Dun Karm Psaila grew up in an era of Italian Romanticism which was amply portrayed in his writings. Although he was a learned man, he sought to lead a simple life, often seeking solitude as his poetic muse.
That era now seems discordantly distant from today's world, which appears to have little time for Dun Karm's brand of romanticism. On Saturday, the 137th anniversary since the national poet's birth was commemorated, but is the national poet still relevant in today's Malta?
Maltese literature academic and writer Oliver Friggieri, who has published 11 books and numerous articles on the poet believes so. Dun Karm is one of the very few people who has managed to mould the Maltese people's way of thinking, he says.
"The simplicity of his verse has grown into an expression of what the complexity of contemporary life makes people yearn for," he says of the poet who was born on October 18, 1871.
His younger colleague, Adrian Grima agrees on this point: "Many probably find Dun Karm's clear and unambiguous vision both easy to understand as well as reassuring, because he identifies the Maltese identity with being (staunchly) Catholic, conservative, rather inward looking, Maltese-speaking, embracing of rural life and rejecting the 'impurities' of the city where people of different cultures and sets of values meet."
However, the academics differ when asked whether Malta's national anthem is still relevant today. Dr Grima feels Dun Karm's Innu Malti is a product of its time, and must not be read uncritically or with a closed mind. The challenge is to read the works of Dun Karm, as well as those of other poets, with the sensibilities of the 21st century.

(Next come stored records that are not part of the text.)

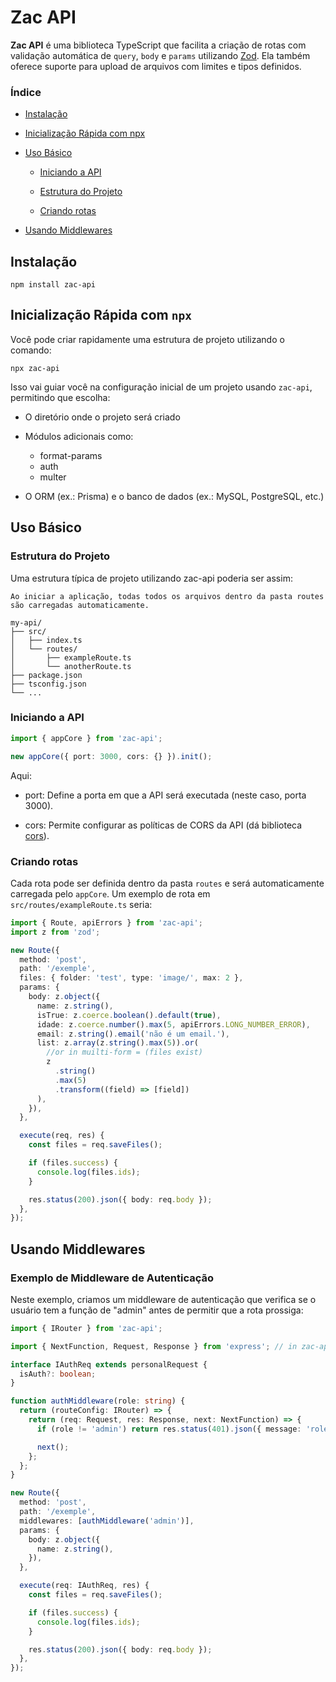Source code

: # Zac API

**Zac API** é uma biblioteca TypeScript que facilita a criação de rotas com validação automática de `query`, `body` e `params` utilizando [Zod](https://zod.dev/). Ela também oferece suporte para upload de arquivos com limites e tipos definidos.

### Índice

- [Instalação](#Instalação)

- [Inicialização Rápida com npx](#Inicialização-Rápida-com-`npx`)

- [Uso Básico](#Uso-Básico)

  - [Iniciando a API](#Iniciando-a-API)

  - [Estrutura do Projeto](#Estrutura-do-Projeto)

  - [Criando rotas](#Criando-rotas)

- [Usando Middlewares](#Usando-Middlewares)

## Instalação

```
npm install zac-api
```

## Inicialização Rápida com `npx`

Você pode criar rapidamente uma estrutura de projeto utilizando o comando:

```
npx zac-api
```

Isso vai guiar você na configuração inicial de um projeto usando `zac-api`, permitindo que escolha:

- O diretório onde o projeto será criado

- Módulos adicionais como:

  - format-params
  - auth
  - multer

- O ORM (ex.: Prisma) e o banco de dados (ex.: MySQL, PostgreSQL, etc.)

## Uso Básico

### Estrutura do Projeto

Uma estrutura típica de projeto utilizando zac-api poderia ser assim:

`Ao iniciar a aplicação, todas todos os arquivos dentro da pasta routes são carregadas automaticamente.`

```
my-api/
├── src/
│   ├── index.ts
│   └── routes/
│       ├── exampleRoute.ts
│       └── anotherRoute.ts
├── package.json
├── tsconfig.json
└── ...
```

### Iniciando a API

```ts
import { appCore } from 'zac-api';

new appCore({ port: 3000, cors: {} }).init();
```

Aqui:

- port: Define a porta em que a API será executada (neste caso, porta 3000).

- cors: Permite configurar as políticas de CORS da API (dá biblioteca [cors](https://www.npmjs.com/package/cors)).

### Criando rotas

Cada rota pode ser definida dentro da pasta `routes` e será automaticamente carregada pelo `appCore`. Um exemplo de rota em `src/routes/exampleRoute.ts` seria:

```ts
import { Route, apiErrors } from 'zac-api';
import z from 'zod';

new Route({
  method: 'post',
  path: '/exemple',
  files: { folder: 'test', type: 'image/', max: 2 },
  params: {
    body: z.object({
      name: z.string(),
      isTrue: z.coerce.boolean().default(true),
      idade: z.coerce.number().max(5, apiErrors.LONG_NUMBER_ERROR),
      email: z.string().email('não é um email.'),
      list: z.array(z.string().max(5)).or(
        //or in muilti-form = (files exist)
        z
          .string()
          .max(5)
          .transform((field) => [field])
      ),
    }),
  },

  execute(req, res) {
    const files = req.saveFiles();

    if (files.success) {
      console.log(files.ids);
    }

    res.status(200).json({ body: req.body });
  },
});
```

## Usando Middlewares

### Exemplo de Middleware de Autenticação

Neste exemplo, criamos um middleware de autenticação que verifica se o usuário tem a função de "admin" antes de permitir que a rota prossiga:

```ts
import { IRouter } from 'zac-api';

import { NextFunction, Request, Response } from 'express'; // in zac-api

interface IAuthReq extends personalRequest {
  isAuth?: boolean;
}

function authMiddleware(role: string) {
  return (routeConfig: IRouter) => {
    return (req: Request, res: Response, next: NextFunction) => {
      if (role != 'admin') return res.status(401).json({ message: 'role is not admin' });

      next();
    };
  };
}

new Route({
  method: 'post',
  path: '/exemple',
  middlewares: [authMiddleware('admin')],
  params: {
    body: z.object({
      name: z.string(),
    }),
  },

  execute(req: IAuthReq, res) {
    const files = req.saveFiles();

    if (files.success) {
      console.log(files.ids);
    }

    res.status(200).json({ body: req.body });
  },
});
```
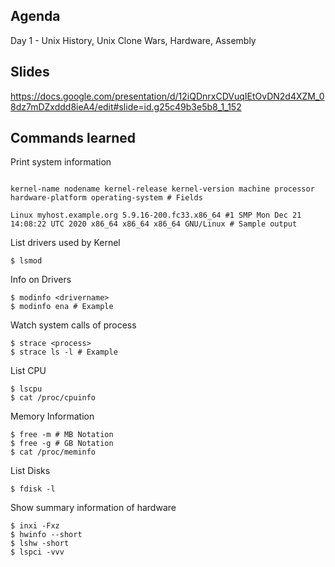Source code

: ## Agenda
Day 1 - Unix History, Unix Clone Wars, Hardware, Assembly

## Slides

https://docs.google.com/presentation/d/12iQDnrxCDVuqIEtOvDN2d4XZM_08dz7mDZxddd8ieA4/edit#slide=id.g25c49b3e5b8_1_152


## Commands learned

Print system information

```$ uname -a

kernel-name nodename kernel-release kernel-version machine processor hardware-platform operating-system # Fields

Linux myhost.example.org 5.9.16-200.fc33.x86_64 #1 SMP Mon Dec 21 14:08:22 UTC 2020 x86_64 x86_64 x86_64 GNU/Linux # Sample output
```

List drivers used by Kernel
```
$ lsmod

```

Info on Drivers
```
$ modinfo <drivername>
$ modinfo ena # Example
```


Watch system calls of process
```
$ strace <process>
$ strace ls -l # Example
```

List CPU
```
$ lscpu
$ cat /proc/cpuinfo

```

Memory Information
```
$ free -m # MB Notation
$ free -g # GB Notation
$ cat /proc/meminfo
```

List Disks
```
$ fdisk -l 
```
Show summary information of hardware
```
$ inxi -Fxz  
$ hwinfo --short 
$ lshw -short
$ lspci -vvv
```

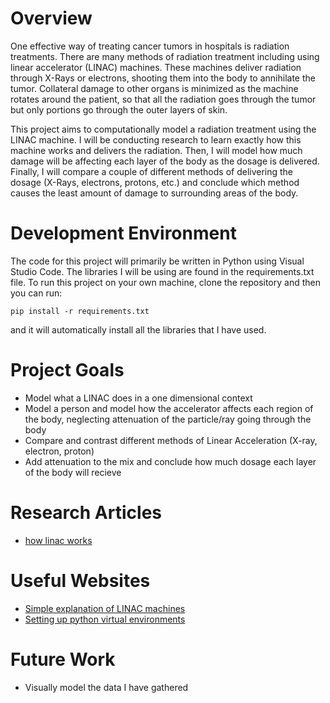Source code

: # Overview

One effective way of treating cancer tumors in hospitals is radiation treatments. There are many methods of radiation treatment including using linear accelerator (LINAC) machines. These machines deliver radiation through X-Rays or electrons, shooting them into the body to annihilate the tumor. Collateral damage to other organs is minimized as the machine rotates around the patient, so that all the radiation goes through the tumor but only portions go through the outer layers of skin.

This project aims to computationally model a radiation treatment using the LINAC machine. I will be conducting research to learn exactly how this machine works and delivers the radiation. Then, I will model how much damage will be affecting each layer of the body as the dosage is delivered. Finally, I will compare a couple of different methods of delivering the dosage (X-Rays, electrons, protons, etc.) and conclude which method causes the least amount of damage to surrounding areas of the body. 

# Development Environment

The code for this project will primarily be written in Python using Visual Studio Code. The libraries I will be using are found in the requirements.txt file. To run this project on your own machine, clone the repository and then you can run:
```
pip install -r requirements.txt
```
and it will automatically install all the libraries that I have used. 

# Project Goals

- Model what a LINAC does in a one dimensional context
- Model a person and model how the accelerator affects each region of the body, neglecting attenuation of the particle/ray going through the body
- Compare and contrast different methods of Linear Acceleration (X-ray, electron, proton)
- Add attenuation to the mix and conclude how much dosage each layer of the body will recieve

# Research Articles

- [how linac works](https://cds.cern.ch/record/1982425/files/295-329%20Vretenar.pdf)

# Useful Websites

- [Simple explanation of LINAC machines](https://www.radiologyinfo.org/en/info/linac)
- [Setting up python virtual environments](https://www.youtube.com/watch?v=KxvKCSwlUv8)

# Future Work

- Visually model the data I have gathered
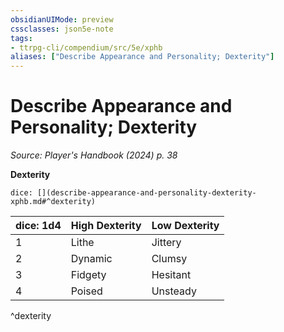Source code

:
 ```yaml
---
obsidianUIMode: preview
cssclasses: json5e-note
tags:
- ttrpg-cli/compendium/src/5e/xphb
aliases: ["Describe Appearance and Personality; Dexterity"]
---
```

# Describe Appearance and Personality; Dexterity
*Source: Player's Handbook (2024) p. 38* 

**Dexterity**

`dice: [](describe-appearance-and-personality-dexterity-xphb.md#^dexterity)`

| dice: 1d4 | High Dexterity | Low Dexterity |
|-----------|----------------|---------------|
| 1 | Lithe | Jittery |
| 2 | Dynamic | Clumsy |
| 3 | Fidgety | Hesitant |
| 4 | Poised | Unsteady |
^dexterity
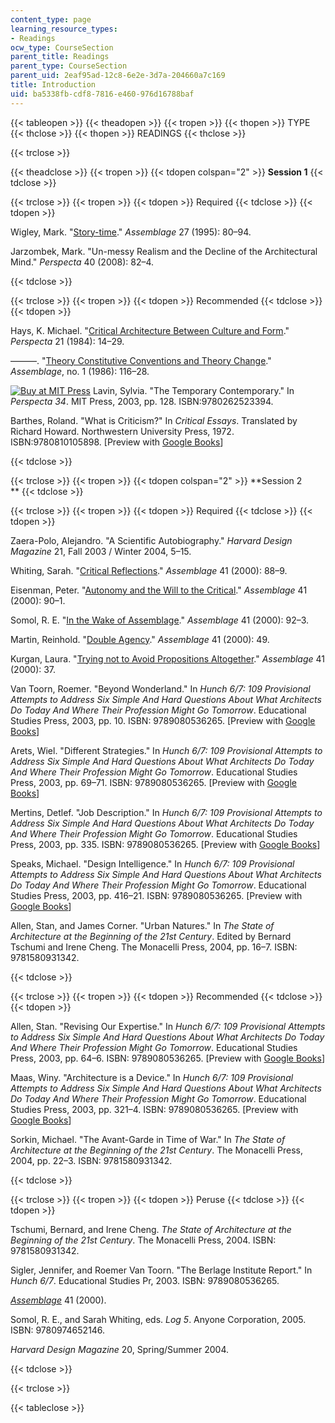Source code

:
 ```yaml
---
content_type: page
learning_resource_types:
- Readings
ocw_type: CourseSection
parent_title: Readings
parent_type: CourseSection
parent_uid: 2eaf95ad-12c8-6e2e-3d7a-204660a7c169
title: Introduction
uid: ba5338fb-cdf8-7816-e460-976d16788baf
---
```


{{< tableopen >}}
{{< theadopen >}}
{{< tropen >}}
{{< thopen >}}
TYPE
{{< thclose >}}
{{< thopen >}}
READINGS
{{< thclose >}}

{{< trclose >}}

{{< theadclose >}}
{{< tropen >}}
{{< tdopen colspan="2" >}}
**Session 1**
{{< tdclose >}}

{{< trclose >}}
{{< tropen >}}
{{< tdopen >}}
Required
{{< tdclose >}}
{{< tdopen >}}


Wigley, Mark. "[Story-time](http://dx.doi.org/10.2307/3171433)." _Assemblage_ 27 (1995): 80–94.

Jarzombek, Mark. "Un-messy Realism and the Decline of the Architectural Mind." _Perspecta_ 40 (2008): 82–4.


{{< tdclose >}}

{{< trclose >}}
{{< tropen >}}
{{< tdopen >}}
Recommended
{{< tdclose >}}
{{< tdopen >}}


Hays, K. Michael. "[Critical Architecture Between Culture and Form](http://www.jstor.org/stable/1567078)." _Perspecta_ 21 (1984): 14–29.

———. "[Theory Constitutive Conventions and Theory Change](http://www.jstor.org/stable/3171058)." _Assemblage_, no. 1 (1986): 116–28.

[![Buy at MIT Press](https://ocwcms.mit.edu/images/mp_logo.gif)](https://mitpress.mit.edu/9780262523394) Lavin, Sylvia. "The Temporary Contemporary." In _Perspecta_ _34_. MIT Press, 2003, pp. 128. ISBN:9780262523394.

Barthes, Roland. "What is Criticism?" In _Critical Essays_. Translated by Richard Howard. Northwestern University Press, 1972. ISBN:9780810105898. \[Preview with [Google Books](http://books.google.com/books?id=ae35PV8kaD8C&pg=PA255#v=onepage)\]


{{< tdclose >}}

{{< trclose >}}
{{< tropen >}}
{{< tdopen colspan="2" >}}
**Session 2  
**
{{< tdclose >}}

{{< trclose >}}
{{< tropen >}}
{{< tdopen >}}
Required
{{< tdclose >}}
{{< tdopen >}}


Zaera-Polo, Alejandro. "A Scientific Autobiography." _Harvard Design Magazine_ 21, Fall 2003 / Winter 2004, 5–15.

Whiting, Sarah. "[Critical Reflections](http://dx.doi.org/10.2307/3171347)." _Assemblage_ 41 (2000): 88–9.

Eisenman, Peter. "[Autonomy and the Will to the Critical](http://dx.doi.org/10.2307/3171348)." _Assemblage_ 41 (2000): 90–1.

Somol, R. E. "[In the Wake of Assemblage](http://dx.doi.org/10.2307/3171349)." _Assemblage_ 41 (2000): 92–3.

Martin, Reinhold. "[Double Agency](http://dx.doi.org/10.2307/3171309)." _Assemblage_ 41 (2000): 49.

Kurgan, Laura. "[Trying not to Avoid Propositions Altogether](http://dx.doi.org/10.2307/3171297)." _Assemblage_ 41 (2000): 37.

Van Toorn, Roemer. "Beyond Wonderland." In _Hunch 6/7: 109 Provisional Attempts to Address Six Simple And Hard Questions About What Architects Do Today And Where Their Profession Might Go Tomorrow_. Educational Studies Press, 2003, pp. 10. ISBN: 9789080536265. \[Preview with [Google Books](http://books.google.com/books?id=1gWtn6asGdcC&pg=PA10#v=onepage)\]

Arets, Wiel. "Different Strategies." In _Hunch 6/7: 109 Provisional Attempts to Address Six Simple And Hard Questions About What Architects Do Today And Where Their Profession Might Go Tomorrow_. Educational Studies Press, 2003, pp. 69–71. ISBN: 9789080536265. \[Preview with [Google Books](http://books.google.com/books?id=1gWtn6asGdcC&pg=PA69#v=onepage)\]

Mertins, Detlef. "Job Description." In _Hunch 6/7: 109 Provisional Attempts to Address Six Simple And Hard Questions About What Architects Do Today And Where Their Profession Might Go Tomorrow_. Educational Studies Press, 2003, pp. 335. ISBN: 9789080536265. \[Preview with [Google Books](http://books.google.com/books?id=1gWtn6asGdcC&pg=PAfrontpage#v=onepage)\]

Speaks, Michael. "Design Intelligence." In _Hunch 6/7: 109 Provisional Attempts to Address Six Simple And Hard Questions About What Architects Do Today And Where Their Profession Might Go Tomorrow_. Educational Studies Press, 2003, pp. 416–21. ISBN: 9789080536265. \[Preview with [Google Books](http://books.google.com/books?id=1gWtn6asGdcC&pg=PA416#v=onepage)\]

Allen, Stan, and James Corner. "Urban Natures." In _The State of Architecture at the Beginning of the 21st Century_. Edited by Bernard Tschumi and Irene Cheng. The Monacelli Press, 2004, pp. 16–7. ISBN: 9781580931342.


{{< tdclose >}}

{{< trclose >}}
{{< tropen >}}
{{< tdopen >}}
Recommended
{{< tdclose >}}
{{< tdopen >}}


Allen, Stan. "Revising Our Expertise." In _Hunch 6/7: 109 Provisional Attempts to Address Six Simple And Hard Questions About What Architects Do Today And Where Their Profession Might Go Tomorrow_. Educational Studies Press, 2003, pp. 64–6. ISBN: 9789080536265. \[Preview with [Google Books](http://books.google.com/books?id=1gWtn6asGdcC&pg=PAfrontcover#v=onepage)\]

Maas, Winy. "Architecture is a Device." In _Hunch 6/7: 109 Provisional Attempts to Address Six Simple And Hard Questions About What Architects Do Today And Where Their Profession Might Go Tomorrow_. Educational Studies Press, 2003, pp. 321–4. ISBN: 9789080536265. \[Preview with [Google Books](http://books.google.com/books?id=1gWtn6asGdcC&pg=PA321#v=onepage)\]

Sorkin, Michael. "The Avant-Garde in Time of War." In _The State of Architecture at the Beginning of the 21st Century_. The Monacelli Press, 2004, pp. 22–3. ISBN: 9781580931342.


{{< tdclose >}}

{{< trclose >}}
{{< tropen >}}
{{< tdopen >}}
Peruse
{{< tdclose >}}
{{< tdopen >}}


Tschumi, Bernard, and Irene Cheng. _The State of Architecture at the Beginning of the 21st Century_. The Monacelli Press, 2004. ISBN: 9781580931342.

Sigler, Jennifer, and Roemer Van Toorn. "The Berlage Institute Report." In _Hunch 6/7_. Educational Studies Pr, 2003. ISBN: 9789080536265.

[_Assemblage_](http://www.jstor.org/stable/10.2307/i358772) 41 (2000).

Somol, R. E., and Sarah Whiting, eds. _Log 5_. Anyone Corporation, 2005. ISBN: 9780974652146.

_Harvard Design Magazine_ 20, Spring/Summer 2004.


{{< tdclose >}}

{{< trclose >}}

{{< tableclose >}}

Prof. Friggieri, on the other hand, feels that "a national anthem gains weight and significance as it gets older, by means of (its) growing connotation." The Maltese anthem is luckily old enough to bear an international comparison and it "has long withstood the test of time".
According to Prof. Friggieri, Dun Karm is primarily a poet resembling man as voyager in search of significance and justification. In this respect, he is a national poet of a much more relevant dimension, because he is looking for a patria which is not restricted by the confines of a specific time and place.
Although Dr Grima agrees that many still see Dun Karm as a symbol of national identity, he feels this is probably because his conservative vision of the world seems authentic to schools, the Church, politicians and also in popular literature and song.
Dun Karm created a neat worldview, which people continue to identify with even though they might acknowledge that it may be passé, he said.
Nevertheless, he influenced both the romantic poets of his time and the post-independence poets who reacted fiercely against his "literary authority".
Although the writers of the 1960s revolutionised Maltese poetry and literature in general, some teachers, Church people and politicians still find their literature unsettling and somewhat "revolutionary", and therefore resort to more reassuring models.
And the writers of the new generation are even further removed from the puritan romantic worldview of Dun Karm.
On the other hand, Prof. Friggieri feels the influence Dun Karm exerted on the literary activity of his times is perhaps only a part of the spiritual legacy he left behind.
The National Feast Committee last week decorated the monument dedicated to Dun Karm Psaila in Floriana to mark his birth on October 18. This was followed by a number of activities led by students from different schools.